Environment:Mlfoundations Open flamingo Evaluation Dependencies
| Knowledge Sources | |
|---|---|
| Domains | Infrastructure, Evaluation, Computer_Vision |
| Last Updated | 2026-02-08 03:30 GMT |
Overview
Evaluation-specific dependencies including pycocoevalcap for CIDEr captioning metrics, NLTK for text processing, scikit-learn for ROC-AUC scoring, and scipy for mathematical operations.
Description
This environment extends the base OpenFlamingo dependencies with evaluation-specific packages. Pycocoevalcap provides COCO captioning evaluation metrics (CIDEr). Pycocotools provides the COCO API for dataset access. NLTK handles text preprocessing for VQA evaluation.

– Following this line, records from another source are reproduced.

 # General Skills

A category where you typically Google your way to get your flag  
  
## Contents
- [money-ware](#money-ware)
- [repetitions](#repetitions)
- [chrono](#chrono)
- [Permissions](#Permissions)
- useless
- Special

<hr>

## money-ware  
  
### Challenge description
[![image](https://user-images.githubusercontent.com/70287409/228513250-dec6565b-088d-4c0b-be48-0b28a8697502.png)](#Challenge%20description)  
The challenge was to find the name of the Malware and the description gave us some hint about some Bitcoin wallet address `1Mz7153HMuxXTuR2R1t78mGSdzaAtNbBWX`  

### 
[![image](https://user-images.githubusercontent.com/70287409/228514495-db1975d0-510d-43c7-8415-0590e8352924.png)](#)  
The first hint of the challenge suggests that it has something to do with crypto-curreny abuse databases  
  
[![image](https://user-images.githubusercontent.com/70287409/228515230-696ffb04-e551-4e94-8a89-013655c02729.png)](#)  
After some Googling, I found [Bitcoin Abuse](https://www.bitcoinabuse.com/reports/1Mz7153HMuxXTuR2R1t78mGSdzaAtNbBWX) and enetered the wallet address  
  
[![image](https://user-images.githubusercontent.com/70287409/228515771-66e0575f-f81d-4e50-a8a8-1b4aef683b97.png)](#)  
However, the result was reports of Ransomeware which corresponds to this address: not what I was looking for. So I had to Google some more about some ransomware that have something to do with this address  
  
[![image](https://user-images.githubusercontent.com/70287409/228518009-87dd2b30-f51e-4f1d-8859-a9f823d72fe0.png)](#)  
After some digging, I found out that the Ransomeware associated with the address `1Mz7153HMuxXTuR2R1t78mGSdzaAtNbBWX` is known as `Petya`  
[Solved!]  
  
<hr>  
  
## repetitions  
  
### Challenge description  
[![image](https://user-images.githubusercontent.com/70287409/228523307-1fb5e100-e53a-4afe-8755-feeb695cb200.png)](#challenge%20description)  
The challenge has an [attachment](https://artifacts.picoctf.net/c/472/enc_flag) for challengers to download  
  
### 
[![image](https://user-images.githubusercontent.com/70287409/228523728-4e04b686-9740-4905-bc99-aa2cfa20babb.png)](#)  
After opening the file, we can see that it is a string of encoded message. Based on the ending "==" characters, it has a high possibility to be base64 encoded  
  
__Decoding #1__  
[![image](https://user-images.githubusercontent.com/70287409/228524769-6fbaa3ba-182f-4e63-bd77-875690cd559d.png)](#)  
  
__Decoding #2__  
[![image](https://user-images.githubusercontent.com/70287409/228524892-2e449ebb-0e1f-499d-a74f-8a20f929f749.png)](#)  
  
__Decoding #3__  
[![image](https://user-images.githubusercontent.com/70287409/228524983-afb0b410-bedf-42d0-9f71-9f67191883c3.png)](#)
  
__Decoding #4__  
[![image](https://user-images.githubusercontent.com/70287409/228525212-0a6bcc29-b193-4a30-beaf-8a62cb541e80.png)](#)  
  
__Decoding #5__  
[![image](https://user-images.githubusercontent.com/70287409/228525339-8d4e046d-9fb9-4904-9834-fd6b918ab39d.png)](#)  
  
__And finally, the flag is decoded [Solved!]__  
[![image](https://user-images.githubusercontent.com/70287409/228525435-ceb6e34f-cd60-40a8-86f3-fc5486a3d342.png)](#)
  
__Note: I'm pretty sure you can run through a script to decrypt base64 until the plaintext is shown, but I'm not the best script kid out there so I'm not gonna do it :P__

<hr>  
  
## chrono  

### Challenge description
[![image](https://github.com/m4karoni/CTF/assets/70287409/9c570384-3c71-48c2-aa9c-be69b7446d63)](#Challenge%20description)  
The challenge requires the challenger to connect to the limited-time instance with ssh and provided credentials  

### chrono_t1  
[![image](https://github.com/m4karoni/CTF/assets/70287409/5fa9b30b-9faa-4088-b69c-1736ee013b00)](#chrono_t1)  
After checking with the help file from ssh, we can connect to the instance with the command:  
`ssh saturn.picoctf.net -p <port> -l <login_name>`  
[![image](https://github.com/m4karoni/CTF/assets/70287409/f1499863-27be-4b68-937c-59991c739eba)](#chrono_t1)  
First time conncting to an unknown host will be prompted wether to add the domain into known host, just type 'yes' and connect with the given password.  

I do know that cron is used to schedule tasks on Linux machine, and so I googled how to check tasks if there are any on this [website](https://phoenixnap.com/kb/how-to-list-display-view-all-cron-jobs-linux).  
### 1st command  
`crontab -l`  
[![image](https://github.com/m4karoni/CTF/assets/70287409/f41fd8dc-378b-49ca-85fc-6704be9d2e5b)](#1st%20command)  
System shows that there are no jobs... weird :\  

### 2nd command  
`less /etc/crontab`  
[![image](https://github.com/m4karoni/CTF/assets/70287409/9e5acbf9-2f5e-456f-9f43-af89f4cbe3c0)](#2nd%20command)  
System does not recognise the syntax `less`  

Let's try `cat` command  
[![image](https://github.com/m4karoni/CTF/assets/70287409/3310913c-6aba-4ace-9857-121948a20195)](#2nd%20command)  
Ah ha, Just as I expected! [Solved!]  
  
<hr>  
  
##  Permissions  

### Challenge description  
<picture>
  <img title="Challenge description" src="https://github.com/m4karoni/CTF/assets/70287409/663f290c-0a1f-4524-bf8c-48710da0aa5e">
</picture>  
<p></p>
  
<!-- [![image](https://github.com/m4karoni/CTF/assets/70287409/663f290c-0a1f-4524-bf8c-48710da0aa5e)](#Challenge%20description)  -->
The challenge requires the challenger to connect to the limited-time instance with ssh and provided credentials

Scikit-learn provides the ROC-AUC metric for Hateful Memes classification. The inflection package normalizes VQA answers for scoring.
Usage
Use this environment for the Few-Shot Evaluation workflow. It is required for running captioning evaluation (CIDEr on COCO/Flickr30K), VQA evaluation (accuracy on VQAv2/OK-VQA/VizWiz/TextVQA), and classification evaluation (top-1 accuracy on ImageNet, ROC-AUC on Hateful Memes).
System Requirements
| Category | Requirement | Notes |
|---|---|---|
| Disk | Varies by benchmark | COCO images ~20GB, ImageNet ~150GB, others 1-10GB each |
| RAM | 32GB+ recommended | RICES feature caching loads all features into memory |
Dependencies
Python Packages
- `pycocoevalcap`
- `pycocotools`
- `scipy`
- `torchvision`
- `nltk`
- `inflection`
- `scikit-learn`
- `tqdm`
- `requests`
Development Packages
- `black`
- `mypy`
- `pylint`
- `pytest`
Credentials
No credentials are required. Benchmark datasets must be pre-downloaded to local disk.
Quick Install
# Install evaluation extras via setup.py
pip install -e ".[eval]"
# Or install manually
pip install pycocoevalcap pycocotools scipy torchvision nltk inflection scikit-learn tqdm requests
# Or from requirements file
pip install -r requirements-eval.txt
Code Evidence
Evaluation extras from `setup.py:19-27`:
EVAL = [
"scipy",
"torchvision",
"nltk",
"inflection",
"pycocoevalcap",
"pycocotools",
"tqdm",
]
CIDEr metric usage from `open_flamingo/eval/coco_metric.py`:
from pycocoevalcap.eval import COCOEvalCap
ROC-AUC scoring for Hateful Memes from `open_flamingo/eval/evaluate.py:11`:
from sklearn.metrics import roc_auc_score
Common Errors
| Error Message | Cause | Solution |
|---|---|---|
| `ImportError: pycocoevalcap` | pycocoevalcap not installed | `pip install pycocoevalcap pycocotools` |
| `FileNotFoundError` on dataset paths | Benchmark data not downloaded | Download COCO, ImageNet, etc. to paths specified in CLI args |
| `Only 0 shot eval is supported for non-open_flamingo models` | Trying few-shot eval with BLIP | Use `--shots 0` for non-OpenFlamingo models |
| `Number of trial seeds must be == number of trials` | Mismatch between `--num_trials` and `--trial_seeds` | Provide matching counts |
Compatibility Notes
- BLIP-2 support: Evaluation framework supports BLIP-2 via separate model wrapper, but only zero-shot evaluation is supported for non-OpenFlamingo models.
- RICES features: Can be pre-cached to disk as `.pkl` files via `cache_rices_features.py` to avoid recomputation.
- VQA test-dev: For VQAv2 and VizWiz, when no test annotations are available, results are formatted for EvalAI submission.